Abstract

They say that ideology is like breath: you never smell your own.1 And so I was not surprised to see my book The Better Angels of Our Nature: A History of Violence and Humanity described as ‘ideological’ by reviewers who strike me as black pots in glass houses casting the first stone. By the same token, it is not easy for an author to defend himself against such an accusation: ‘I am not ideological’ is bound to sound as convincing as ‘I am not a crook’ and ‘I did not have sex with that woman.’ But I will take my chances. The arguments in The Better Angels of Our Nature are in fact not ideological.
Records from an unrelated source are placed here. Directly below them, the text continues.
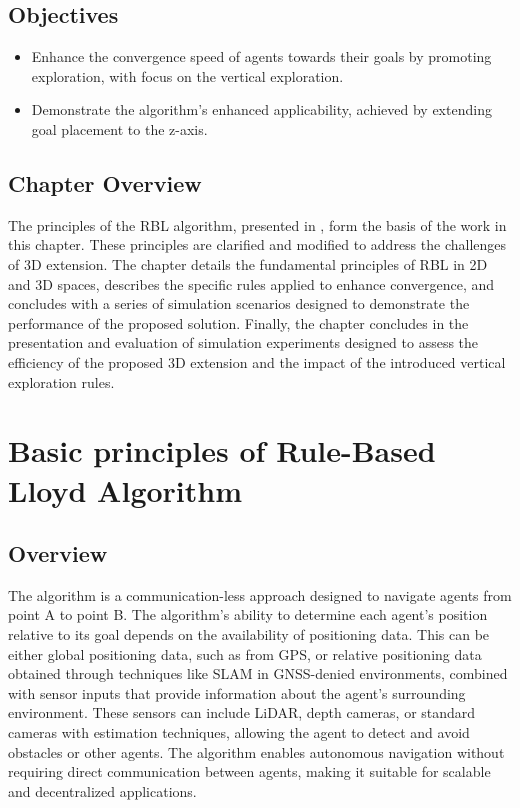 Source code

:     \subsection{Objectives}
        \begin{itemize}
            \item   Enhance the convergence speed of agents towards their goals by promoting exploration, with  focus on the vertical exploration.
            \item   Demonstrate the algorithm's enhanced applicability, achieved by extending goal placement to the z-axis.
        \end{itemize}

    \subsection{Chapter Overview}
        The principles of the \ac{RBL} algorithm, presented in \cite{rbl_paper}, form the basis of the work in this chapter. 
        These principles are clarified and modified to address the challenges of \ac{3D} extension.  
        The chapter details the fundamental principles of RBL in \ac{2D} and \ac{3D} spaces, describes the specific rules applied to enhance convergence, and concludes with a series of simulation scenarios designed to demonstrate the performance of the proposed solution.
        Finally, the chapter concludes in the presentation and evaluation of simulation experiments designed to assess the efficiency of the proposed \ac{3D} extension and the impact of the introduced vertical exploration rules.

\section{Basic principles of Rule-Based Lloyd Algorithm}

    \subsection{Overview}        
        The algorithm is a communication-less approach designed to navigate agents from point A to point B. 
        The algorithm's ability to determine each agent's position relative to its goal depends on the availability of positioning data. 
        This can be either global positioning data, such as from GPS, or relative positioning data obtained through techniques like SLAM in GNSS-denied environments, combined with sensor inputs that provide information about the agent's surrounding environment.
        These sensors can include LiDAR, depth cameras, or standard cameras with estimation techniques, allowing the agent to detect and avoid obstacles or other agents. 
        The algorithm enables autonomous navigation without requiring direct communication between agents, making it suitable for scalable and decentralized applications.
They are empirical, though the facts on which those arguments are based are bound to gore some oxen of the hard left, critical theory, and various forms of post-X-ism (together with certain livestock of the hard right, libertarianism, and anarchism). As I note in the preface, and as the paper and internet trails of my writing confirm, Better Angels was inspired by my coming across diverse datasets showing historical declines in violence. The existence of these declines (such as homicide since the Middle Ages, corporal and capital punishment since the 18th century, great-power wars since 1945, and autocracies since the 1980s) are well accepted by the scholarly communities who study them, but they surprised me at the time, continue to surprise most readers, and are adamantly denied by those who are unfamiliar with the relevant literatures.